About 6 weeks ago, I applied for a job that I saw advertised. I did it, pretty much, on a whim. The organisation, which is a university, is one I like a lot, is very local to me; the job parameters and description lined up very closely with my past professional experience; and the level and conditions sounded good. I thought, hey, I could do with the practice of writing a job application again, especially as my freelancing work has been on a steady slowdown and I’ve been contemplating whether salaried employment might be a better bet for me once C is in school next year.
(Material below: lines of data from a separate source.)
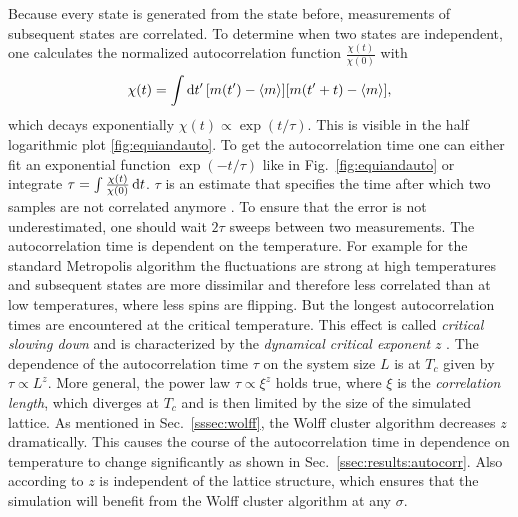         Because every state is generated from the state before, measurements
        of subsequent states are correlated. To determine when two states
        are independent, one calculates the normalized autocorrelation function
        \(\frac{\chi(t)}{\chi(0)}\) with
        \begin{equation}
            \chi(t) = \int \mathrm{d} t' \, [m(t') -\left< m \right>][m(t'+t)-\left< m \right>],
        \end{equation}
        which decays exponentially
        \(\chi(t) \propto \exp(t/\tau)\). This is visible in the half
        logarithmic plot \ref{fig:equiandauto}.
        To get the autocorrelation time one can either fit an exponential
        function \(\exp(-t/\tau)\) like in Fig.\ \ref{fig:equiandauto}
        or integrate \(\tau = \int \frac{\chi(t)}{\chi(0)} \,\mathrm{d} t\).
        \(\tau\) is an estimate that specifies the time after which two
        samples are not correlated anymore \cite[p. 59ff]{NewmanBarkema1999} \cite[p. 150f]{Katzgraber2011}.
        To ensure that the error is not underestimated, one should wait
        \(2\tau\) sweeps between two measurements.
        The autocorrelation time is dependent on the temperature.
        For example for the standard Metropolis algorithm the fluctuations
        are strong at high temperatures and subsequent
        states are more dissimilar and therefore less correlated than at low
        temperatures, where less spins are flipping. But the longest
        autocorrelation times are encountered at the critical temperature.
        This effect is called \emph{critical slowing down} and is
        characterized by the \emph{dynamical critical exponent} \(z\)
        \cite{SwendsenWang1987}. The dependence of the autocorrelation time
        \(\tau\) on the system size \(L\) is at \(T_{c}\) given by \(\tau \propto L^z\).
        More general, the power law \(\tau \propto \xi^z\) holds true, where
        \(\xi\) is the \emph{correlation length}, which diverges at
        \(T_{c}\) and is then limited by the size of the simulated lattice.
        As mentioned in Sec.\ \ref{sssec:wolff}, the Wolff cluster algorithm
        decreases \(z\) dramatically. This causes the course of the autocorrelation
        time in dependence on temperature to change significantly as shown in
        Sec.\ \ref{ssec:results:autocorr}. Also according to \cite{NewmanBarkema1999}
        \(z\) is independent of the lattice structure, which ensures that
        the simulation will benefit from the Wolff cluster algorithm at
        any \(\sigma\).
The thing is, I like freelancing. I like working on different things and having a lot of flexibility about how I deliver work. I like fallow periods and I cope (although not always well) with the flipside, ridiculously busy periods. But the truth is this – the instability of the income and the unpredictability of the market has been hard on me. In a broader sense, it’s been hard on my family, who barely got anything useful from me in terms of time and attention in the last 6 months of last year (but we had pots of money!) and have felt a financial pinch again this year as my workload has been patchy and slow, and the stresses that creates.

So a return to salaried employment was something I’d been seriously considering for a few months now, and I envisaged myself starting to look around properly after the summer holidays, once C was settled in school. This job would be a good little practice exercise for me; a chance to clean up my CV and remind myself how to write application letters.
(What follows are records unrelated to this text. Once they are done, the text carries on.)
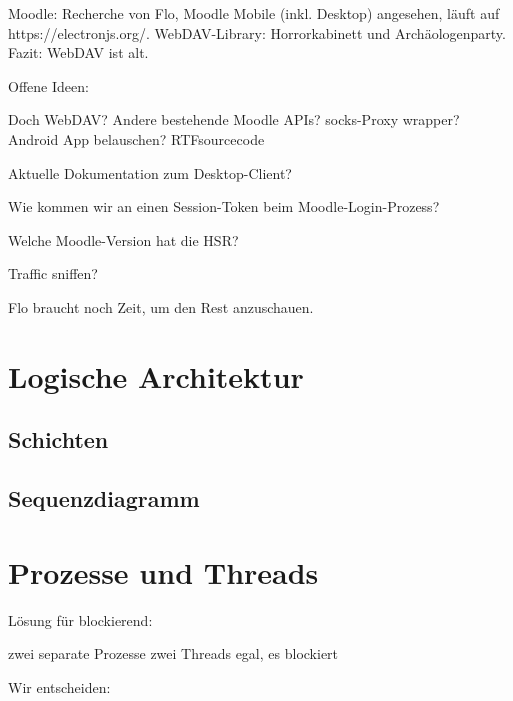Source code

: \documentclass[a4paper]{article}
\let\oldsection\section
\renewcommand\section{\clearpage\oldsection}
\begin{document}
Moodle: Recherche von Flo, Moodle Mobile (inkl. Desktop) angesehen, läuft auf https://electronjs.org/. WebDAV-Library: Horrorkabinett und Archäologenparty. Fazit: WebDAV ist alt.

Offene Ideen:

Doch WebDAV?
Andere bestehende Moodle APIs?
socks-Proxy wrapper?
Android App belauschen?
RTFsourcecode

Aktuelle Dokumentation zum Desktop-Client?

Wie kommen wir an einen Session-Token beim Moodle-Login-Prozess?

Welche Moodle-Version hat die HSR?

Traffic sniffen?

Flo braucht noch Zeit, um den Rest anzuschauen.

\section{Logische Architektur}



\subsection{Schichten}

\subsection{Sequenzdiagramm}

\section{Prozesse und Threads}


Lösung für blockierend:

zwei separate Prozesse
zwei Threads
egal, es blockiert

Wir entscheiden:
\end{document}
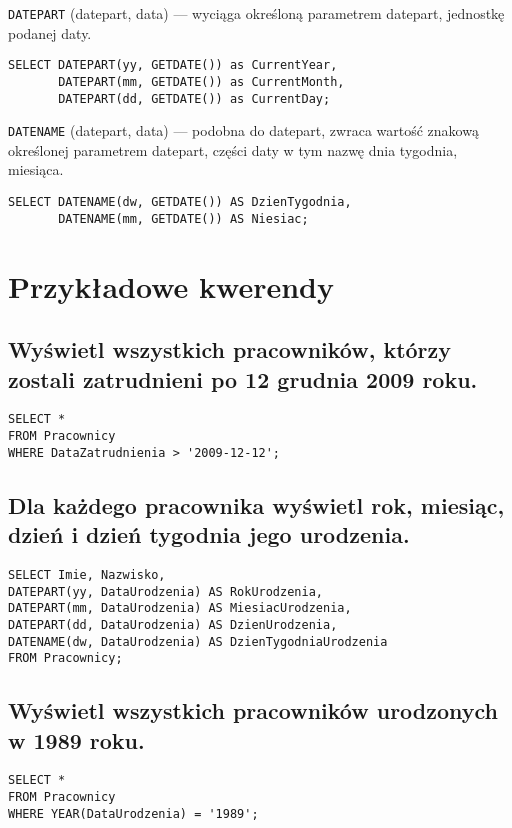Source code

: \documentclass{article}
\begin{document}
{\tt DATEPART} (datepart, data) --- wyciąga określoną parametrem datepart, jednostkę podanej daty.
\begin{verbatim}
SELECT DATEPART(yy, GETDATE()) as CurrentYear,
       DATEPART(mm, GETDATE()) as CurrentMonth,
       DATEPART(dd, GETDATE()) as CurrentDay;
\end{verbatim}
{\tt DATENAME} (datepart, data) --- podobna do datepart, zwraca wartość znakową określonej parametrem datepart, części daty w tym nazwę dnia tygodnia, miesiąca.

\begin{verbatim}
SELECT DATENAME(dw, GETDATE()) AS DzienTygodnia,
       DATENAME(mm, GETDATE()) AS Niesiac;
\end{verbatim}

\section{Przykładowe kwerendy}

\subsection{Wyświetl wszystkich pracowników, którzy zostali zatrudnieni po 12 grudnia 2009 roku.}

\begin{verbatim}
SELECT *
FROM Pracownicy
WHERE DataZatrudnienia > '2009-12-12';
\end{verbatim}

\subsection{Dla każdego pracownika wyświetl rok, miesiąc, dzień i dzień tygodnia jego urodzenia.}

\begin{verbatim}
SELECT Imie, Nazwisko,
DATEPART(yy, DataUrodzenia) AS RokUrodzenia,
DATEPART(mm, DataUrodzenia) AS MiesiacUrodzenia,
DATEPART(dd, DataUrodzenia) AS DzienUrodzenia,
DATENAME(dw, DataUrodzenia) AS DzienTygodniaUrodzenia
FROM Pracownicy;
\end{verbatim}

\subsection{Wyświetl wszystkich pracowników urodzonych w 1989 roku.}
\begin{verbatim}
SELECT *
FROM Pracownicy
WHERE YEAR(DataUrodzenia) = '1989';
\end{verbatim}
\end{document}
Thus, I sent off my application in very early June, was quite happy with the text I’d put together for it, and promptly more or less forgot about it. The long weekend came and went; my freelance projects wound towards their end, with no new bookings in sight; and I did my parenting thing.

Then, two weeks after applications closed, I got an email asking me to come in for an interview. I found this galvanising; being shortlisted for interview was a serious boost to my flagging confidence, and I prepared thoroughly for my interview, still not expecting anything to come of it.

The interview went well and I was happy with how I’d acquitted myself, which did not keep me from being shocked when called for a second interview on the Friday of the same week. 

To cut a very long story short – a week ago I was offered, and accepted, the position. While it was advertised as a fulltime role, my new employer was very receptive to my request to work partly from home in the 6 months remaining before C starts school. Until the second week of February, I’m going to be working one day of my time from home, with two normal length days and two timeshifted days (with early starts and early finishes) in the office. We’ll re-evaluate how that’s going in March.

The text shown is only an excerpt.